Does that not make you feel worthy? Your expenses for getting up and going to work some 50 weeks a year are going to be reimbursed by $3 of tax saving a week. Just think of what that will buy to help you get dressed, fed, and off to work.
The Tories have pulled the same PR trick with other measures designed to make people believe they care: witness a Tradespeople's Tool Expenses credit, and a Pension Income Credit. Take the announced values, and the benefit is 15 per cent of what you hear.
Conservatives think they can fool the media and you about tax measures. If you were fooled, think about how many others are still fooled.
Finance Minister Jim Flaherty, in conversation with Don Newman of Newsworld immediately following the budget, confided to the camera that Canadians pay too much tax; 50 per cent of their income goes to taxes he said. This is false. Canadians pay, overall, about half that amount, 25 cents on each dollar, in every form of tax, to each of the three levels of government.
According to a Statistics Canada report: In 1990, taxfilers on average paid $12.25 of federal tax for each $100 of income. By 2002, the corresponding amount had declined to $11.18, a difference of $1.07.
Maybe Flaherty has been fooled himself, by the Fraser Institute say, into confusing the highest marginal tax rate the amount owed on the last dollar to those in the highest tax bracket (to both the provincial and federal government) with the overall amount of tax paid to all levels of government.
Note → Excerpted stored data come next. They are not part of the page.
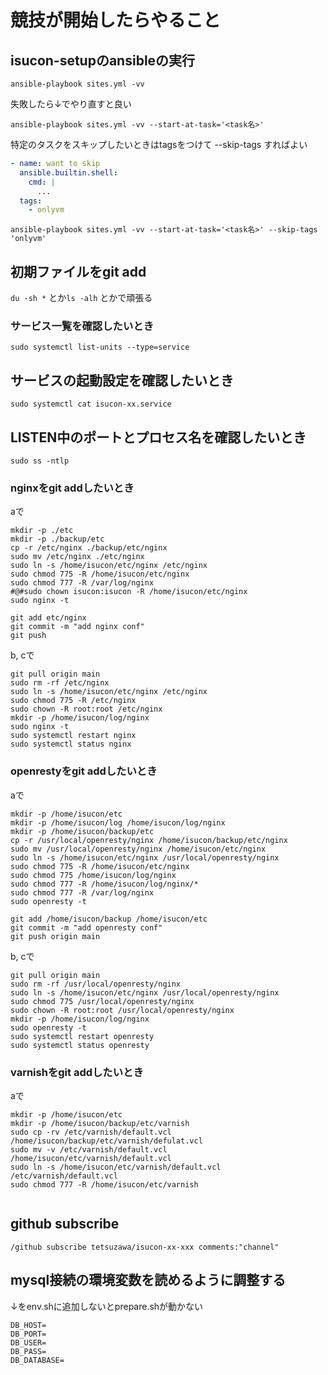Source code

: # 競技が開始したらやること

## isucon-setupのansibleの実行

```shell
ansible-playbook sites.yml -vv
```

失敗したら↓でやり直すと良い

```shell
ansible-playbook sites.yml -vv --start-at-task='<task名>'
```

特定のタスクをスキップしたいときはtagsをつけて --skip-tags すればよい

```yaml
- name: want to skip
  ansible.builtin.shell:
    cmd: |
      ...
  tags:
    - onlyvm
```

```shell
ansible-playbook sites.yml -vv --start-at-task='<task名>' --skip-tags 'onlyvm'
```

## 初期ファイルをgit add

`du -sh *` とか`ls -alh` とかで頑張る

### サービス一覧を確認したいとき

```shell
sudo systemctl list-units --type=service
```

## サービスの起動設定を確認したいとき

```shell
sudo systemctl cat isucon-xx.service
```

## LISTEN中のポートとプロセス名を確認したいとき

```shell
sudo ss -ntlp
```

### nginxをgit addしたいとき

aで

```shell
mkdir -p ./etc
mkdir -p ./backup/etc
cp -r /etc/nginx ./backup/etc/nginx
sudo mv /etc/nginx ./etc/nginx
sudo ln -s /home/isucon/etc/nginx /etc/nginx
sudo chmod 775 -R /home/isucon/etc/nginx
sudo chmod 777 -R /var/log/nginx
#@#sudo chown isucon:isucon -R /home/isucon/etc/nginx
sudo nginx -t
```

```shell
git add etc/nginx
git commit -m "add nginx conf"
git push
```

b, cで

```shell
git pull origin main
sudo rm -rf /etc/nginx
sudo ln -s /home/isucon/etc/nginx /etc/nginx
sudo chmod 775 -R /etc/nginx
sudo chown -R root:root /etc/nginx
mkdir -p /home/isucon/log/nginx
sudo nginx -t
sudo systemctl restart nginx
sudo systemctl status nginx
```

### openrestyをgit addしたいとき

aで

```shell
mkdir -p /home/isucon/etc
mkdir -p /home/isucon/log /home/isucon/log/nginx
mkdir -p /home/isucon/backup/etc
cp -r /usr/local/openresty/nginx /home/isucon/backup/etc/nginx
sudo mv /usr/local/openresty/nginx /home/isucon/etc/nginx
sudo ln -s /home/isucon/etc/nginx /usr/local/openresty/nginx
sudo chmod 775 -R /home/isucon/etc/nginx
sudo chmod 775 /home/isucon/log/nginx
sudo chmod 777 -R /home/isucon/log/nginx/*
sudo chmod 777 -R /var/log/nginx
sudo openresty -t
```

```shell
git add /home/isucon/backup /home/isucon/etc
git commit -m "add openresty conf"
git push origin main
```

b, cで

```shell
git pull origin main
sudo rm -rf /usr/local/openresty/nginx
sudo ln -s /home/isucon/etc/nginx /usr/local/openresty/nginx
sudo chmod 775 /usr/local/openresty/nginx
sudo chown -R root:root /usr/local/openresty/nginx
mkdir -p /home/isucon/log/nginx
sudo openresty -t
sudo systemctl restart openresty
sudo systemctl status openresty
```


### varnishをgit addしたいとき 

aで

```shell
mkdir -p /home/isucon/etc
mkdir -p /home/isucon/backup/etc/varnish
sudo cp -rv /etc/varnish/default.vcl /home/isucon/backup/etc/varnish/defulat.vcl
sudo mv -v /etc/varnish/default.vcl /home/isucon/etc/varnish/default.vcl
sudo ln -s /home/isucon/etc/varnish/default.vcl /etc/varnish/default.vcl
sudo chmod 777 -R /home/isucon/etc/varnish
```

```shell

```


## github subscribe

```shell
/github subscribe tetsuzawa/isucon-xx-xxx comments:"channel"
```

## mysql接続の環境変数を読めるように調整する

↓をenv.shに追加しないとprepare.shが動かない

```shell
DB_HOST=
DB_PORT=
DB_USER=
DB_PASS=
DB_DATABASE=
```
When someone earns over $150,000, they get to report less than that in taxable income, and pay the same amount in tax as lower income earners for much of their income. For instance (using 2004 figures) the wealthy individual got to reduce taxable income by the basic exemption of over $8,000, the same as everybody else, and pay tax on the first tranche of taxable income (up to $35,000) at the lowest rate of 16 per cent, on the second tranche ($35,000 to $70,000) at the second lowest rate of 22 per cent, on the third tranche ($70,00 to $113,000) at 26 per cent and finally pay the top rate of 29 per cent only on taxable income above $113,000.
The more income you have the more you benefit from deductions against income until you pass over the maximum marginal rate, and the more you value tax credits.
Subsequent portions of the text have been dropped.